# Happy Birthday Sgt. Slough!



## JimInVA (May 17, 2005)

From your friends to the southern side...

*HAPPY BIRTHDAY!!*

Come visit us again!

Jim


----------



## Orest (Jul 28, 2003)

*Happy Birthday*

Hope you have a great day.


----------



## Fishbreath (Nov 11, 2004)

Hey there Sarge!
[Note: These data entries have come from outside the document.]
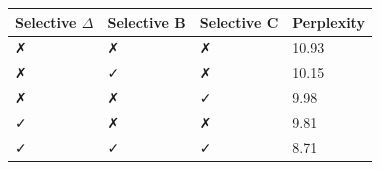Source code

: \begin{tabular}{llll}
\hline
Selective $\Delta$ & Selective $\bm{B}$ & Selective $\bm{C}$ & Perplexity \\
\hline
✗ & ✗ & ✗ & 10.93 \\
✗ & ✓ & ✗ & 10.15 \\
✗ & ✗ & ✓ & 9.98 \\
✓ & ✗ & ✗ & 9.81 \\
✓ & ✓ & ✓ & 8.71 \\
\hline
\end{tabular}

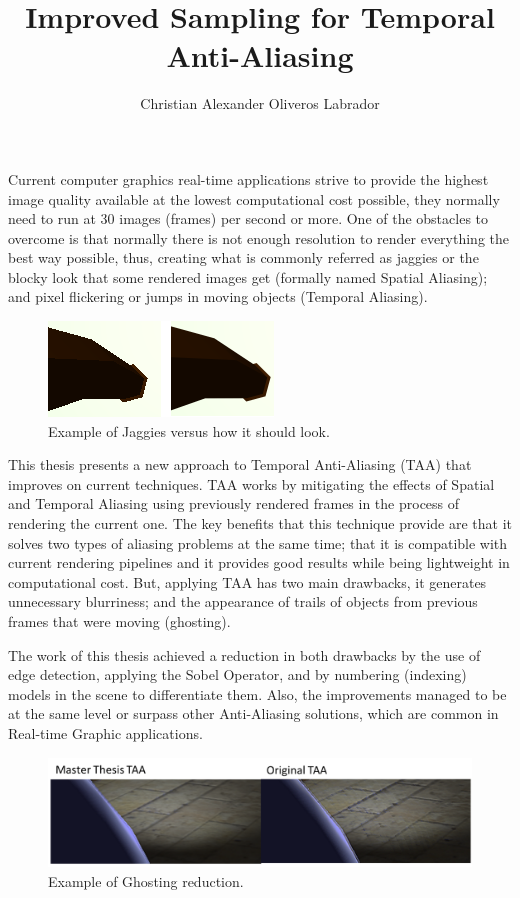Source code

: \documentclass{popsci}
\author{Christian Alexander Oliveros Labrador}
\title{Improved Sampling for Temporal Anti-Aliasing}
\begin{document}


{\noindent Current computer graphics real-time applications strive to provide the highest image quality available at the lowest computational cost possible, they normally need to run at 30 images (frames) per second or more. One of the obstacles to overcome is that normally there is not enough resolution to render everything the best way possible, thus, creating what is commonly referred as jaggies or the blocky look that some rendered images get (formally named Spatial Aliasing); and pixel flickering or jumps in moving objects (Temporal Aliasing).   
	
\begin{figure}[!hbt]
	\centering
	\includegraphics[scale=1.0]{images/pipe_sobel_no_aa.png}
	\caption{Example of Jaggies versus how it should look.}\label{fig:jaggies}
\end{figure}
	
This thesis presents a new approach to Temporal Anti-Aliasing (TAA) that improves on current techniques. TAA works by mitigating the effects of Spatial and Temporal Aliasing using previously rendered frames in the process of rendering the current one. The key benefits that this technique provide are that it solves two types of aliasing problems at the same time; that it is compatible with current rendering pipelines and it provides good results while being lightweight in computational cost. But, applying TAA has two main drawbacks, it generates unnecessary blurriness; and the appearance of trails of objects from previous frames that were moving (ghosting). 

The work of this thesis achieved a reduction in both drawbacks by the use of edge detection, applying the Sobel Operator, and by numbering (indexing) models in the scene to differentiate them. Also, the improvements managed to be at the same level or surpass other Anti-Aliasing solutions, which are common in Real-time Graphic applications.

\begin{figure}[!hbt]
	\centering
	\includegraphics[scale=0.65]{images/ghosting.png}
	\caption{Example of Ghosting reduction.}\label{fig:ghosting}
\end{figure}
	
}
\end{document}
Wishing you a Happy Birthday way up in Yankee Land....


----------



## RuddeDogg (Mar 20, 2004)

*Hey Sarge*

Happy Birthday!!!!!!!!!


----------



## Big Rad (May 19, 2003)

*Can't be a coincidence.....*

Great folks born around veterans day!!

Happy birtdaY


----------



## JIGMAKER (May 4, 2003)

Happy B-Day!!!


----------



## sand flea (Oct 24, 1999)

Have one for me!


----------



## CrawFish (Sep 23, 2003)

Have a good one Sgt.


----------



## Cluck (Feb 27, 2006)

Best Wishes and HAPPY BIRHDAY Rod,I didn't know Jersey recognized PEAYERS,LOL.Have a good one.


----------



## Newsjeff (Jul 22, 2004)

Happy birthday, bud. 

Hope ya have a great day.


----------



## Sudsrat (Dec 25, 2005)

Hey Sarge!
Happy B'Day


----------



## Homer (Feb 11, 2006)

Happy birthday Sarge!


----------



## ReelinRod (May 29, 2003)

Thanks everyone!


----------